Alaska Boat & Kayak outfits sit-on-tops with rods and tackle, giving kayakers what they need to bring in silvers, kings or even halibut — not that a kayak is where I’d want to be in a tug-of-war with a hefty halibut going deep.

Paddling from a rocky beach at the north end of Juneau’s Douglas Island, we headed around False Point on a slack tide in the middle of a brutally hot day. Not just hot for Juneau (hearty Alaskans were keeling over like ten pins), but hot, period. A few silvers lackadaisically broke the surface of the dead-still water, but fish don’t bite much in extreme heat. One of our group — two cruise ship passengers and me—hooked a salmon but lost it inches from the kayak.

Our guide kept things interesting, throwing out tidbits about Alaska and Juneau. Other times, I paddled through my own still world of deep blue and brilliant yellow, views framed by green peaks streaked with summer snow that said in powerful wordlessness, "This is Alaska."

Sometimes, it’s nice just to paddle without trying to land dinner. Gary O’Quinn of Alaska Kayaking Adventures spends winters in Vail but for 17 years has summered in Juneau, offering everything from short outings to multi-night kayak adventures. He based our paddle on my skills and strength, and on a hot, cloudless day I was all about mellow. Fortunately, we didn’t have to go far to flirt with wildlife. Harbor seals and sea lions bobbed all over the rolling waves. Overhead, bald eagles sang and chirped (yes, chirped), waiting for a sand bar loaded with raptor edibles to emerge out of the retreating tide. It was a fine day to paddle a little, drift a little, paddle some more.

Humpback whales
Humpback whales bubble-feeding.
© Georgia Stantz.

Juneau hangs like a strand of painted beads at the throat of the coastal mountains. The walkable downtown is a mix of modest local emporiums and wildly out-of-place diamond shops aimed at cruise passengers. A few of the best sights require wheels, including Mendenhall Glacier with its bear-viewing boardwalk and the flower-filled rainforest of Glacier Gardens. In town, you can hike or ride the tram up Mount Roberts. For the best lunches around, try fresh crab at Tracy’s King Crab Shack behind the library or Bernadette’s Special Barbeque from a cart at Seward and Front.
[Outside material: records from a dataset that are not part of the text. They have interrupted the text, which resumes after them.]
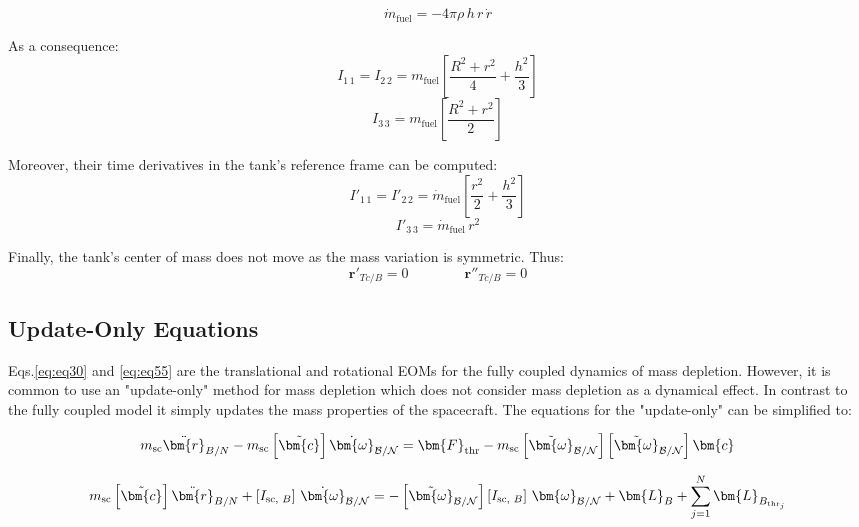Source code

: \begin{equation}
	\dot{m}_\text{fuel} = - 4\pi\rho\,h\,r\,\dot{r}
\end{equation}

As a consequence:
\begin{equation}
	I_{1\,1} = I_{2\,2} = m_\text{fuel}\left[\frac{R^2+ r^2}{4} +\frac{h^2}{3}\right]
\end{equation}
\begin{equation}
	I_{3\,3} = m_\text{fuel}\left[\frac{R^2+ r^2}{2} \right]
\end{equation}

Moreover, their time derivatives in the tank's reference frame can be computed:
\begin{equation}
	I'_{1\,1} = I'_{2\,2} = \dot{m}_\text{fuel}\left[\frac{r^2}{2}+\frac{h^2}{3}\right]
\end{equation}
\begin{equation}
	I'_{3\,3}  = \dot{m}_\text{fuel}\,r^2
\end{equation}

Finally, the tank's center of mass does not move as the mass variation is symmetric. Thus:
\begin{equation}
	\bm{r}'_{Tc/B} = 0 \qquad\qquad \bm{r}''_{Tc/B}=0
\end{equation}

\subsection{Update-Only Equations}

Eqs.\eqref{eq:eq30} and \eqref{eq:eq55} are the translational and rotational EOMs for the fully coupled dynamics of mass depletion. However, it is common to use an "update-only" method for mass depletion which does not consider mass depletion as a dynamical effect. In contrast to the fully coupled model it simply updates the mass properties of the spacecraft. The equations for the "update-only" can be simplified to:

\begin{equation}\label{eq:eq31}
m_{\text{sc}} \ddot{\bm{r}}_{B/N} - m_{\text{sc}} \left[\tilde{\bm{c}}\right]\dot{\bm{\omega}}_{\cal{B}/\cal{N}} =  \bm{F}_{\text{thr}} - m_{\text{sc}} \left[\tilde{\bm{\omega}}_{\cal{B}/\cal{N}}\right] \left[\tilde{\bm{\omega}}_{\cal{B}/\cal{N}}\right] \bm{c}
\end{equation}

\begin{equation}\label{eq:eq55}
m_{\text{sc}} \left[\tilde{\bm{c}}\right]\ddot{\bm{r}}_{B/N} + \left[I_{\text{sc, }B}\right]\,\dot{\bm{\omega}}_{\cal{B}/\cal{N}} = - \left[\tilde{\bm{\omega}}_{\cal{B}/\cal{N}}\right]\left[I_{\text{sc, }B}\right]\,\bm{\omega}_{\cal{B}/\cal{N}}
+ \bm{L}_{B} + \sum_{j=1}^{N}\bm{L}_{B_{\text{thr}_j}}
\end{equation}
From Juneau, I ventured deeper into Southeast, boarding CruiseWest’s Spirit of Yorktown for an up-close look at the remote towns and bays of Alaska’s Inside Passage. The ship has room for 138 guests but there were just 81 of us, making for an intimate experience.
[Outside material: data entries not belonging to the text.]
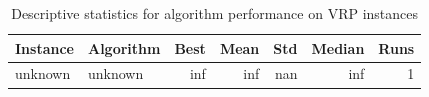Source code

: \begin{table}[htbp]
\centering
\caption{Descriptive statistics for algorithm performance on VRP instances}
\label{tab:descriptive_stats}
\begin{tabular}{llrrrrr}
\toprule
Instance & Algorithm & Best & Mean & Std & Median & Runs \\
\midrule
unknown & unknown & inf & inf & nan & inf & 1 \\
\bottomrule
\end{tabular}
\end{table}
From a ship, you can kayak and fish in multiple ports. Salmon fishing off Sitka was a bust but paddling out of Haines was cool. One of our guides, Paul Chase, is a Fort Collins native who lowers his Alaska grocery bills by crabbing in season. Sounds romantic, but you better work out. A couple of us helped him haul up one pot with one lonely crab and it was muscle-straining.
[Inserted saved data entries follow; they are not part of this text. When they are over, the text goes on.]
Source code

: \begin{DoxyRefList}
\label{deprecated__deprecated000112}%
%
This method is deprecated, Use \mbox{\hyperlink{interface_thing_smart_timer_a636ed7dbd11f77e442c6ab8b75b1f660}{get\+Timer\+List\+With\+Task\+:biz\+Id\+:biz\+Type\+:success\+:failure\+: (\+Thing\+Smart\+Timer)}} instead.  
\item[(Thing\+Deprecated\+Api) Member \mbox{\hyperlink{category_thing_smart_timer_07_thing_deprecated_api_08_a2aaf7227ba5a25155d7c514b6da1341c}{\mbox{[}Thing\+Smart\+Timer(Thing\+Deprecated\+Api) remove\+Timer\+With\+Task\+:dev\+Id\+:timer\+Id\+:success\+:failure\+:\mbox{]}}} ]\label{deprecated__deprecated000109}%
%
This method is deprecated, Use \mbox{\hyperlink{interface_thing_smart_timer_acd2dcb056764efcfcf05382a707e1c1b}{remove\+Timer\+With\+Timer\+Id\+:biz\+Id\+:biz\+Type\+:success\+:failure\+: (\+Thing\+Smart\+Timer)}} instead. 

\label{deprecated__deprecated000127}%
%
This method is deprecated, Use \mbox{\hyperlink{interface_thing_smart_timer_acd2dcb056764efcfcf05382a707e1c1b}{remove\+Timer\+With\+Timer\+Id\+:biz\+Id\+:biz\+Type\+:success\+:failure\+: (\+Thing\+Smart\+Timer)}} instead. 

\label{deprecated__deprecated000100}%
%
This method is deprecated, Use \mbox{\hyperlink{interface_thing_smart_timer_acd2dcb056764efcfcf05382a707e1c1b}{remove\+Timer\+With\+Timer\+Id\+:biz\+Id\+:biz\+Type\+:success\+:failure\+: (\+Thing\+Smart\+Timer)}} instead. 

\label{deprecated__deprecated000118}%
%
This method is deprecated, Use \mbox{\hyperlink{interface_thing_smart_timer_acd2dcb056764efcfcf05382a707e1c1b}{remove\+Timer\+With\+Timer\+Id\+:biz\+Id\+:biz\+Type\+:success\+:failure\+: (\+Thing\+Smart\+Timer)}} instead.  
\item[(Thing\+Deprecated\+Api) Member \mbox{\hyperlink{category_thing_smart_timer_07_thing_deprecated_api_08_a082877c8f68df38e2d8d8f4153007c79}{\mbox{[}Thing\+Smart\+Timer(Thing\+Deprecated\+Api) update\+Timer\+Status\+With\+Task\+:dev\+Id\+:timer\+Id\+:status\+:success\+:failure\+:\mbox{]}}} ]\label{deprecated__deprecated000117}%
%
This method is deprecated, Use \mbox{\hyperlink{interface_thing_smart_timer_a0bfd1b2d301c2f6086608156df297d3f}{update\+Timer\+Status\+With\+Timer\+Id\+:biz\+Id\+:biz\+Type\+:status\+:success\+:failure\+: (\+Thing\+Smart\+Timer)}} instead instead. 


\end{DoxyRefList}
The Yorktown’s compact size put us face-to-fin with endless Inside Passage wildlife — orcas, Dall’s porpoises, sea otters, Steller sea lions and harbor seals among them. But of all that we witnessed from Glacier Bay to Misty Fjords to the villages of Metlakatla and Petersburg, most incredible was the sight of more than a dozen humpbacks bubble-feeding. Even the crew was on deck for the spectacle. The pod circled, dove deep and sent up an eruption of bubbles, a "net" to trap tiny fish and krill. Then in unison the behemoths torpedoed skyward, mouths gaping, in a roiling frenzy of breaching and feeding.

In between kayaking, fishing and watching humpbacks gorge themselves like cruise passengers, life onboard was low key and ship lectures informative. I fell in with an Australian couple and two spirited women from the U.K., and after a week of shared wine and dinners I was sad to say good-bye to our convivial group.

Sad, too, that no Alaska salmon was winging its way to my lower-48 grill.

There’s always next time. Maybe by then, women anglers will have figured out how to make waders more attractive. My two cents: Accessorizing alone won’t do it.

Christine Loomis is a freelance writer and former Coloradan now living in California.